(Source texts of formatted documents)
+ + +

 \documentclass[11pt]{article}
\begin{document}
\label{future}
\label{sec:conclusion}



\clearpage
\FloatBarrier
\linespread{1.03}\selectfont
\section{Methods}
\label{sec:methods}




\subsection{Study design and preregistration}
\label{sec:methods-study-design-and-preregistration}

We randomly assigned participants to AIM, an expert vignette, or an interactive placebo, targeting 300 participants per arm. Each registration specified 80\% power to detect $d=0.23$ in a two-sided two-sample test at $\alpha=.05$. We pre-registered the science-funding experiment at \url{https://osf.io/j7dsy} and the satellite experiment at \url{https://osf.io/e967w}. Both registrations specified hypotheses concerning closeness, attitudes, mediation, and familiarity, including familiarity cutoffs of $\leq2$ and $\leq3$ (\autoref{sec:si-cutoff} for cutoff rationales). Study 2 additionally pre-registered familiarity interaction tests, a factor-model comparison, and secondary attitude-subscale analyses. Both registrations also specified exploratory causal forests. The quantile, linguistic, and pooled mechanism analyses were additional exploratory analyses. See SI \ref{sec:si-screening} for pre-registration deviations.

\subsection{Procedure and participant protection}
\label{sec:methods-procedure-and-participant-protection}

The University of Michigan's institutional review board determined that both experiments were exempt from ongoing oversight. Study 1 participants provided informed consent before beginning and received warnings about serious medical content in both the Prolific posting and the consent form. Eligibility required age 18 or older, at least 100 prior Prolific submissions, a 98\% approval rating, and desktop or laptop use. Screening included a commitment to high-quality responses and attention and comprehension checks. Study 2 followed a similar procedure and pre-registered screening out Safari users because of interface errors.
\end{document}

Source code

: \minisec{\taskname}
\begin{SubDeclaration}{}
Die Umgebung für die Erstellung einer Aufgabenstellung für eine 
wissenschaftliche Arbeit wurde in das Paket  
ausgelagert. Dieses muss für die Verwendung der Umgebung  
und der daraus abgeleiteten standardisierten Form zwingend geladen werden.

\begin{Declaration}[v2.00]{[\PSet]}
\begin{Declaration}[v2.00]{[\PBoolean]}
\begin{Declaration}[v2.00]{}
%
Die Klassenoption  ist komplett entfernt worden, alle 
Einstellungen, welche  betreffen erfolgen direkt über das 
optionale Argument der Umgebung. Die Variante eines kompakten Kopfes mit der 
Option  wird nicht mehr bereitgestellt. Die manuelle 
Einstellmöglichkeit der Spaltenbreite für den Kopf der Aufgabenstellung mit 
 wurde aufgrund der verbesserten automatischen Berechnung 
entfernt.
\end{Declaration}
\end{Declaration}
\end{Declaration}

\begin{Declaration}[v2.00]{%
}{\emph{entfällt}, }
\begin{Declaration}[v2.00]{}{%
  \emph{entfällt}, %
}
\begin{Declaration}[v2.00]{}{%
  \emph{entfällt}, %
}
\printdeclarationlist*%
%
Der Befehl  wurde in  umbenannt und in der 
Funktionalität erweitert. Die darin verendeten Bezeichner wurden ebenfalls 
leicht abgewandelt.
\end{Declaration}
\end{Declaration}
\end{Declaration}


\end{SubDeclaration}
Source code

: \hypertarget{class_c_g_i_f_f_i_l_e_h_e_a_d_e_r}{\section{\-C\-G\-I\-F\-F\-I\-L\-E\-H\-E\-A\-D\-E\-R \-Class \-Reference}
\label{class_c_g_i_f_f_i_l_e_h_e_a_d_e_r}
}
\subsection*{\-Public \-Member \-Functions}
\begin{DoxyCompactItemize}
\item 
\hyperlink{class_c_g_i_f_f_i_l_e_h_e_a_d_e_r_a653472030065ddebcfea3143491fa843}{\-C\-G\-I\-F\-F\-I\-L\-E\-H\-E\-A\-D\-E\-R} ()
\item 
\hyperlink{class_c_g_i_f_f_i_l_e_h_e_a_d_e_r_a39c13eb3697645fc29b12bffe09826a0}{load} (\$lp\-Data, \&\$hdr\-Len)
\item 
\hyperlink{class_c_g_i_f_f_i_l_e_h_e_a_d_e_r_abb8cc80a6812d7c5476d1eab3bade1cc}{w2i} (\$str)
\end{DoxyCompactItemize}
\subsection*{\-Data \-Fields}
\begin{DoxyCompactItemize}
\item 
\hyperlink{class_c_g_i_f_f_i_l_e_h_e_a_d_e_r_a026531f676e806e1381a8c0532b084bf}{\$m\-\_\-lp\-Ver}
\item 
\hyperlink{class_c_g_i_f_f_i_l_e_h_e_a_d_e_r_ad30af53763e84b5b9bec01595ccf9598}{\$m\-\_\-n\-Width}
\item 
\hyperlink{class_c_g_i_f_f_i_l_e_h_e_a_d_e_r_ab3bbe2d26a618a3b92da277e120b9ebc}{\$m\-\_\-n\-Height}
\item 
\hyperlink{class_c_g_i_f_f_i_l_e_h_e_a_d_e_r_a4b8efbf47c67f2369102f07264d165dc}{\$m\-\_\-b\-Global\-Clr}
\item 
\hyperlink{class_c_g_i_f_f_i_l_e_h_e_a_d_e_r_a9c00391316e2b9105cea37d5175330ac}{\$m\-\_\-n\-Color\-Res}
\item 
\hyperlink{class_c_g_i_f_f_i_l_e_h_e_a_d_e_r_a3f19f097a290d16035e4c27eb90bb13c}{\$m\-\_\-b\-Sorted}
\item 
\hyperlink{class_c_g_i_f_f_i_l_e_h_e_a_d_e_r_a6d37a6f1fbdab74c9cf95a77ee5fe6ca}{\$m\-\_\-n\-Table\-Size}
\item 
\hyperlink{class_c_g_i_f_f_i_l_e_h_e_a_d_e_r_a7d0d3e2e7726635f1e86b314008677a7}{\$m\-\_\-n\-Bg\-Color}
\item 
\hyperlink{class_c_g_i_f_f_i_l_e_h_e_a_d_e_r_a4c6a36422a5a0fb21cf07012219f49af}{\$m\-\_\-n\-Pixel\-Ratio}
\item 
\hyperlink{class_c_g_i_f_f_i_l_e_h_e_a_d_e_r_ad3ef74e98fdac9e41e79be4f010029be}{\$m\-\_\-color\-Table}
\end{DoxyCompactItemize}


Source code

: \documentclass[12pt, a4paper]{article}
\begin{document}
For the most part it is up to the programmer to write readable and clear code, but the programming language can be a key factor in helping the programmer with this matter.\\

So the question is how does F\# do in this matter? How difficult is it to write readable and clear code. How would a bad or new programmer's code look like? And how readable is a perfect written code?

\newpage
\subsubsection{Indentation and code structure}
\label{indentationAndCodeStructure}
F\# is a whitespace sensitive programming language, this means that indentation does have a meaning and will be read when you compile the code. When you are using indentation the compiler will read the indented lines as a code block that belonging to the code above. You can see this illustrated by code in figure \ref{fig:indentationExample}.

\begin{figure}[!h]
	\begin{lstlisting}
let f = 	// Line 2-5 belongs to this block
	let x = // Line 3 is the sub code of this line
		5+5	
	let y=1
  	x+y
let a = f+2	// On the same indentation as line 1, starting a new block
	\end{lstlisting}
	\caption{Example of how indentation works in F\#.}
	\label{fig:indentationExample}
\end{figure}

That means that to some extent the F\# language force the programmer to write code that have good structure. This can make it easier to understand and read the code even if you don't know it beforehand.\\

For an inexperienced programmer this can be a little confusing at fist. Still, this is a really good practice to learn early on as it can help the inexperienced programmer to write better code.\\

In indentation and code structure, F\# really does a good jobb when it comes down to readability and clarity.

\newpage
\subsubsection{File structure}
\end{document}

+ + +

Work request ->
Reproduce every line in the data that has the word "Aufgabenstellung" in it.

Solution to the problem ->
Die Umgebung für die Erstellung einer Aufgabenstellung für eine 
Einstellmöglichkeit der Spaltenbreite für den Kopf der Aufgabenstellung mit 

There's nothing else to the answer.